So, why don’t anxiously attached people just date each other? Wouldn’t it be easier to be with someone who has the same needs for connection, intimacy, and togetherness? It seems logical, but in reality, we rarely see anxious-anxious pairings. In this post, we’ll explore why this is the case, the dynamics that emerge when two anxiously attached people do come together, and why avoidant-avoidant relationships are also uncommon.

Why Opposites Attract in Relationships

For many people with anxious attachment, dating someone with avoidant tendencies feels familiar. While it’s not always easy, there’s a magnetic pull towards avoidant partners. This attraction often comes from our tendency to be drawn to people who possess traits that differ from our own.

An anxiously attached person who struggles with low self-worth and independence might find an avoidant partner’s independence, assertiveness, and confidence particularly appealing. On the flip side, an avoidant partner, who tends to suppress their emotional world, may be drawn to the emotional expressiveness and affection of someone with anxious attachment. This "opposites attract" dynamic plays a big role in why anxious and avoidant individuals often find themselves in relationships with each other.

The Rare Case of Anxious-Anxious Pairings

While it seems logical for two anxiously attached people to date, it rarely happens in practice. Even if it does, the dynamic often shifts over time. Here’s why:

  1. Attraction to Avoidant Traits: As mentioned, anxiously attached individuals often feel a stronger attraction to people who possess qualities they themselves feel they lack, such as independence or emotional detachment. Therefore, they are less likely to be drawn to someone with the same anxious tendencies.

  2. Emotional Saturation: In relationships where both partners are anxiously attached, the dynamic tends to recalibrate after some time. When both people want constant closeness, one partner may start feeling overwhelmed. The emotional intensity of the relationship can reach a point where one person begins to pull back, taking on a more avoidant role. It’s not that they suddenly become avoidant in a long-term sense, but within the context of this particular relationship, they may need to create space to balance the overwhelming closeness.
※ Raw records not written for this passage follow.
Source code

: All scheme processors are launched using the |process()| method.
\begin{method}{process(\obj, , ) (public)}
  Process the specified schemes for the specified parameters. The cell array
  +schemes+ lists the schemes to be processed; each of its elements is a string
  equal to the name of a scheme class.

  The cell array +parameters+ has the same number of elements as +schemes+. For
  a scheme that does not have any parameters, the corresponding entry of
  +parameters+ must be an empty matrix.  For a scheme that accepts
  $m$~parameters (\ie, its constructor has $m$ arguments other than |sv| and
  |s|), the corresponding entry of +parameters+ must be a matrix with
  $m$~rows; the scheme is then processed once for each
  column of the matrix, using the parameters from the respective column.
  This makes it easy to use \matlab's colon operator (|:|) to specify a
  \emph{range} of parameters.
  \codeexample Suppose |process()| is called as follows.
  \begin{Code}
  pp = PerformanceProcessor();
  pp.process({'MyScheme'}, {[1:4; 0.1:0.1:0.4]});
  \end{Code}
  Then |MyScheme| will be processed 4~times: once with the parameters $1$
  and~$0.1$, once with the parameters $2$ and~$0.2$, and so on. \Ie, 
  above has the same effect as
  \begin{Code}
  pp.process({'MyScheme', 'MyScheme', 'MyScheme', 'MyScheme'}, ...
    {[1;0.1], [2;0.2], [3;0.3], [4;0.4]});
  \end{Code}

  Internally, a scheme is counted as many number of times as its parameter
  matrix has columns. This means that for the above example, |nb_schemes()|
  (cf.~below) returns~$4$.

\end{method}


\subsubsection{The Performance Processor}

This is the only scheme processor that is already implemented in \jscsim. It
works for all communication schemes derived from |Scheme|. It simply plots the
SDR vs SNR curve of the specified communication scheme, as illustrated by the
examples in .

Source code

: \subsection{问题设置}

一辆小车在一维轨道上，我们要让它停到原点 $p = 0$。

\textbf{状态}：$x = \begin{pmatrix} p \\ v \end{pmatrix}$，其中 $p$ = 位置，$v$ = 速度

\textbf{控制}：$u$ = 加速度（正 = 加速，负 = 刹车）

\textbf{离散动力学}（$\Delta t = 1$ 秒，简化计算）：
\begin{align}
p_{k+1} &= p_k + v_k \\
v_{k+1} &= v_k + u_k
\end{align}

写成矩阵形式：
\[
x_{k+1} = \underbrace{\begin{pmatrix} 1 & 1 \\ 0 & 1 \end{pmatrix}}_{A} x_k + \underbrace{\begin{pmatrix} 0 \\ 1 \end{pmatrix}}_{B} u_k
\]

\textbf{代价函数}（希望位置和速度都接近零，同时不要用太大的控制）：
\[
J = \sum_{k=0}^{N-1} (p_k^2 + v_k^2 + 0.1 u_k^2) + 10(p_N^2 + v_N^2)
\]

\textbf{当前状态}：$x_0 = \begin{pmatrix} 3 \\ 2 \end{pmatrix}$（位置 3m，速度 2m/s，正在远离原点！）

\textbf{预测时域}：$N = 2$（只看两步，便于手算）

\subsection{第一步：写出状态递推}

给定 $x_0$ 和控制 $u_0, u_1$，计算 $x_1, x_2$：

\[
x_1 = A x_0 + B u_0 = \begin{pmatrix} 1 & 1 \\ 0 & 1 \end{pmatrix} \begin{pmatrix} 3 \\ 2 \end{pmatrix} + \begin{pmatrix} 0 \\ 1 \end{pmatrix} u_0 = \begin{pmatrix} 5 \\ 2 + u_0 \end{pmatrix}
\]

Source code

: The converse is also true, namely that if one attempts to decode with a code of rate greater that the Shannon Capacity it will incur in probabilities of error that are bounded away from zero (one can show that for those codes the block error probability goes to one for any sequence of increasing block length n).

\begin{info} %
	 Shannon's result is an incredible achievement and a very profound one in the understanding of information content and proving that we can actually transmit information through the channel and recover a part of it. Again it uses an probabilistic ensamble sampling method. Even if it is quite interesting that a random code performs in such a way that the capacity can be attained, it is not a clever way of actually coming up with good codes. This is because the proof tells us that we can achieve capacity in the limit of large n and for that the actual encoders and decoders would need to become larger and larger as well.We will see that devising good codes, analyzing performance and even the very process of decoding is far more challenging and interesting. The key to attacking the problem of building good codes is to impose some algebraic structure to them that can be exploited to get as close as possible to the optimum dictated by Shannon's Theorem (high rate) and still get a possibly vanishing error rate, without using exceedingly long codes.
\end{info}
  3. The Recalibration Effect: Relationships are dynamic systems, and partners often adjust to each other’s behaviors. In an anxious-anxious pairing, one person will usually lean towards avoidance to create a balance. When both people are "full throttle" with their emotional needs and demands for closeness, the relationship can feel unsustainable. As a result, one person pulls back, and the dynamic starts to resemble the anxious-avoidant pattern, but on a lesser scale.

Avoidant-Avoidant Relationships: Why They’re Uncommon

Just as anxious-anxious pairings are rare, avoidant-avoidant relationships are also uncommon. While it might seem like two avoidantly attached people would be an ideal match because they both value independence and emotional distance, these relationships often struggle to gain traction or deepen into emotional intimacy.

  1. Lack of Emotional Glue: Avoidantly attached people typically find it difficult to connect deeply with their emotions and the emotions of others. In a relationship between two avoidants, this can lead to a lack of the emotional “glue” that bonds partners together. With both individuals keeping a distance, there’s little to anchor the relationship in terms of vulnerability or emotional closeness.

  2. Difficulty with Commitment: Avoidant individuals often fear the vulnerability required for deep connection, which makes it hard to build and maintain a close, committed relationship. When both partners are avoidant, they might struggle to invest enough emotionally to keep the relationship alive, leading to stagnation or detachment over time.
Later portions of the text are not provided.